- _Work instruction_: Please write out the whole listing that follows exactly; the pictures stay out.

(Supplied information)

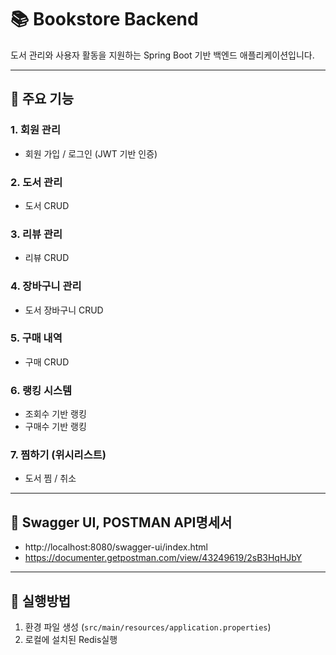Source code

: # 📚 Bookstore Backend

도서 관리와 사용자 활동을 지원하는 Spring Boot 기반 백엔드 애플리케이션입니다. 

---

## 📕 주요 기능

### 1. 회원 관리
- 회원 가입 / 로그인 (JWT 기반 인증)

### 2. 도서 관리
- 도서 CRUD

### 3. 리뷰 관리
- 리뷰 CRUD

### 4. 장바구니 관리
- 도서 장바구니 CRUD

### 5. 구매 내역
- 구매 CRUD

### 6. 랭킹 시스템
- 조회수 기반 랭킹
- 구매수 기반 랭킹  

### 7. 찜하기 (위시리스트)
- 도서 찜 / 취소

---

## 📘 Swagger UI, POSTMAN API명세서

- http://localhost:8080/swagger-ui/index.html
- https://documenter.getpostman.com/view/43249619/2sB3HqHJbY
---

## 📗 실행방법

1. 환경 파일 생성 (`src/main/resources/application.properties`)
2. 로컬에 설치된 Redis실행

(End Supplied information)

- _Solution below_:
Source code

: # 📚 Bookstore Backend

도서 관리와 사용자 활동을 지원하는 Spring Boot 기반 백엔드 애플리케이션입니다. 

---

## 📕 주요 기능

### 1. 회원 관리
- 회원 가입 / 로그인 (JWT 기반 인증)

### 2. 도서 관리
- 도서 CRUD

### 3. 리뷰 관리
- 리뷰 CRUD

### 4. 장바구니 관리
- 도서 장바구니 CRUD

### 5. 구매 내역
- 구매 CRUD

### 6. 랭킹 시스템
- 조회수 기반 랭킹
- 구매수 기반 랭킹  

### 7. 찜하기 (위시리스트)
- 도서 찜 / 취소

---

## 📘 Swagger UI, POSTMAN API명세서

- http://localhost:8080/swagger-ui/index.html
- https://documenter.getpostman.com/view/43249619/2sB3HqHJbY
---

## 📗 실행방법

1. 환경 파일 생성 (`src/main/resources/application.properties`)
2. 로컬에 설치된 Redis실행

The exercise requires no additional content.